Collected data>
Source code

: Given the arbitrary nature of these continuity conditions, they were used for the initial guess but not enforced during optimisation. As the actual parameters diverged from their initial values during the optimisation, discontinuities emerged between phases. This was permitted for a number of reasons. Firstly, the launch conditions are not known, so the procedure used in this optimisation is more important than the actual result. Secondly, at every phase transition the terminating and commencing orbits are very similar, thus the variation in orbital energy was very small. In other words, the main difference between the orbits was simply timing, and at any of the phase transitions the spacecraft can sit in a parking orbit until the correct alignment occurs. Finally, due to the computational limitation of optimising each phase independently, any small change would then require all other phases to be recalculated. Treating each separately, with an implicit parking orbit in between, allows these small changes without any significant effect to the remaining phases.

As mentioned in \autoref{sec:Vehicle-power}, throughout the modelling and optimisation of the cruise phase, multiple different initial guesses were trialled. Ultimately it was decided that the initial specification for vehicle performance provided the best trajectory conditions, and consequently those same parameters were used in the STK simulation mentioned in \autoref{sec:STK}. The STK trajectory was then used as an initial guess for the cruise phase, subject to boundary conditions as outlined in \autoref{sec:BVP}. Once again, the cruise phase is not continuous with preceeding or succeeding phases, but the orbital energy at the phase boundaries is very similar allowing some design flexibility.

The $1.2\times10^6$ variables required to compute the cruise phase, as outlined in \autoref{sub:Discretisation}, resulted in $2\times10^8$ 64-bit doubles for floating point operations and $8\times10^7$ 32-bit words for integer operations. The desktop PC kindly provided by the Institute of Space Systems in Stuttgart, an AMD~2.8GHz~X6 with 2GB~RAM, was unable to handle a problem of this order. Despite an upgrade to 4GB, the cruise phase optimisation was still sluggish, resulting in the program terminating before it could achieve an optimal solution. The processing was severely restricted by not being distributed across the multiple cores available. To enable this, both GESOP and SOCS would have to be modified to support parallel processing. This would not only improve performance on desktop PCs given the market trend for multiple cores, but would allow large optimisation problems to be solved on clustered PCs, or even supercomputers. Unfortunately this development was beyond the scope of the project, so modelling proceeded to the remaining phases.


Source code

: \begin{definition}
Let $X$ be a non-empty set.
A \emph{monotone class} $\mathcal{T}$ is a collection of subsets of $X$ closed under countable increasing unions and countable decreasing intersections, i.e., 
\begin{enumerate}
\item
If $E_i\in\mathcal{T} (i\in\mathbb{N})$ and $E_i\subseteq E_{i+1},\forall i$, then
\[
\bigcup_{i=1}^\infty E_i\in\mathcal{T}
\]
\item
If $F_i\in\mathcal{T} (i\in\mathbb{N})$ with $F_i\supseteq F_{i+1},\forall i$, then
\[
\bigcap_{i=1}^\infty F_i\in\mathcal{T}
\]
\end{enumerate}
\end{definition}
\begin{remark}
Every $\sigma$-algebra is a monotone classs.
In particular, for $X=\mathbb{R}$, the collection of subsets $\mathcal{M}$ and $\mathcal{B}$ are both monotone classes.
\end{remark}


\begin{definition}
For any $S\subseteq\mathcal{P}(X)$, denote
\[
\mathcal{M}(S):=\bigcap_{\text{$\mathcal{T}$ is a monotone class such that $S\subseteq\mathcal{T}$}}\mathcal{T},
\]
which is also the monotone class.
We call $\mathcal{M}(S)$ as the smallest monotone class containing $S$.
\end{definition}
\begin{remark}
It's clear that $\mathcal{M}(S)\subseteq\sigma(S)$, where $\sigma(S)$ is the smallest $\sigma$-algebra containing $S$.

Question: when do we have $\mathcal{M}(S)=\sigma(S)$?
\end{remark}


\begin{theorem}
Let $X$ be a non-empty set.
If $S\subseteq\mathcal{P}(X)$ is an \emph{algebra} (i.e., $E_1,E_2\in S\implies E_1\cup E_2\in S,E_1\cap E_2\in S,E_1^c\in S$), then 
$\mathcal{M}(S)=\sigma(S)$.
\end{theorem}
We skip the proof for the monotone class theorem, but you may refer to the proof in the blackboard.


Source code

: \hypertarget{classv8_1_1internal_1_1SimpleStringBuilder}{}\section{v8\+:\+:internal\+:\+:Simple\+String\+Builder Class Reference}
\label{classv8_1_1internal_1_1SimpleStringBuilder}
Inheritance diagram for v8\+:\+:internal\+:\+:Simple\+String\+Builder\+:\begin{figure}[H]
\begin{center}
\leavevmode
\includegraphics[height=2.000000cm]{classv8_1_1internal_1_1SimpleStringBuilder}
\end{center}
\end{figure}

WHAT TO WORK ON> Return every record, leaving each line exactly as it was given.

ANSWER BOX>
Source code

: Given the arbitrary nature of these continuity conditions, they were used for the initial guess but not enforced during optimisation. As the actual parameters diverged from their initial values during the optimisation, discontinuities emerged between phases. This was permitted for a number of reasons. Firstly, the launch conditions are not known, so the procedure used in this optimisation is more important than the actual result. Secondly, at every phase transition the terminating and commencing orbits are very similar, thus the variation in orbital energy was very small. In other words, the main difference between the orbits was simply timing, and at any of the phase transitions the spacecraft can sit in a parking orbit until the correct alignment occurs. Finally, due to the computational limitation of optimising each phase independently, any small change would then require all other phases to be recalculated. Treating each separately, with an implicit parking orbit in between, allows these small changes without any significant effect to the remaining phases.

As mentioned in \autoref{sec:Vehicle-power}, throughout the modelling and optimisation of the cruise phase, multiple different initial guesses were trialled. Ultimately it was decided that the initial specification for vehicle performance provided the best trajectory conditions, and consequently those same parameters were used in the STK simulation mentioned in \autoref{sec:STK}. The STK trajectory was then used as an initial guess for the cruise phase, subject to boundary conditions as outlined in \autoref{sec:BVP}. Once again, the cruise phase is not continuous with preceeding or succeeding phases, but the orbital energy at the phase boundaries is very similar allowing some design flexibility.

The $1.2\times10^6$ variables required to compute the cruise phase, as outlined in \autoref{sub:Discretisation}, resulted in $2\times10^8$ 64-bit doubles for floating point operations and $8\times10^7$ 32-bit words for integer operations. The desktop PC kindly provided by the Institute of Space Systems in Stuttgart, an AMD~2.8GHz~X6 with 2GB~RAM, was unable to handle a problem of this order. Despite an upgrade to 4GB, the cruise phase optimisation was still sluggish, resulting in the program terminating before it could achieve an optimal solution. The processing was severely restricted by not being distributed across the multiple cores available. To enable this, both GESOP and SOCS would have to be modified to support parallel processing. This would not only improve performance on desktop PCs given the market trend for multiple cores, but would allow large optimisation problems to be solved on clustered PCs, or even supercomputers. Unfortunately this development was beyond the scope of the project, so modelling proceeded to the remaining phases.


Source code

: \begin{definition}
Let $X$ be a non-empty set.
A \emph{monotone class} $\mathcal{T}$ is a collection of subsets of $X$ closed under countable increasing unions and countable decreasing intersections, i.e., 
\begin{enumerate}
\item
If $E_i\in\mathcal{T} (i\in\mathbb{N})$ and $E_i\subseteq E_{i+1},\forall i$, then
\[
\bigcup_{i=1}^\infty E_i\in\mathcal{T}
\]
\item
If $F_i\in\mathcal{T} (i\in\mathbb{N})$ with $F_i\supseteq F_{i+1},\forall i$, then
\[
\bigcap_{i=1}^\infty F_i\in\mathcal{T}
\]
\end{enumerate}
\end{definition}
\begin{remark}
Every $\sigma$-algebra is a monotone classs.
In particular, for $X=\mathbb{R}$, the collection of subsets $\mathcal{M}$ and $\mathcal{B}$ are both monotone classes.
\end{remark}


\begin{definition}
For any $S\subseteq\mathcal{P}(X)$, denote
\[
\mathcal{M}(S):=\bigcap_{\text{$\mathcal{T}$ is a monotone class such that $S\subseteq\mathcal{T}$}}\mathcal{T},
\]
which is also the monotone class.
We call $\mathcal{M}(S)$ as the smallest monotone class containing $S$.
\end{definition}
\begin{remark}
It's clear that $\mathcal{M}(S)\subseteq\sigma(S)$, where $\sigma(S)$ is the smallest $\sigma$-algebra containing $S$.

Question: when do we have $\mathcal{M}(S)=\sigma(S)$?
\end{remark}


\begin{theorem}
Let $X$ be a non-empty set.
If $S\subseteq\mathcal{P}(X)$ is an \emph{algebra} (i.e., $E_1,E_2\in S\implies E_1\cup E_2\in S,E_1\cap E_2\in S,E_1^c\in S$), then 
$\mathcal{M}(S)=\sigma(S)$.
\end{theorem}
We skip the proof for the monotone class theorem, but you may refer to the proof in the blackboard.


Source code

: \hypertarget{classv8_1_1internal_1_1SimpleStringBuilder}{}\section{v8\+:\+:internal\+:\+:Simple\+String\+Builder Class Reference}
\label{classv8_1_1internal_1_1SimpleStringBuilder}
Inheritance diagram for v8\+:\+:internal\+:\+:Simple\+String\+Builder\+:\begin{figure}[H]
\begin{center}
\leavevmode
\includegraphics[height=2.000000cm]{classv8_1_1internal_1_1SimpleStringBuilder}
\end{center}
\end{figure}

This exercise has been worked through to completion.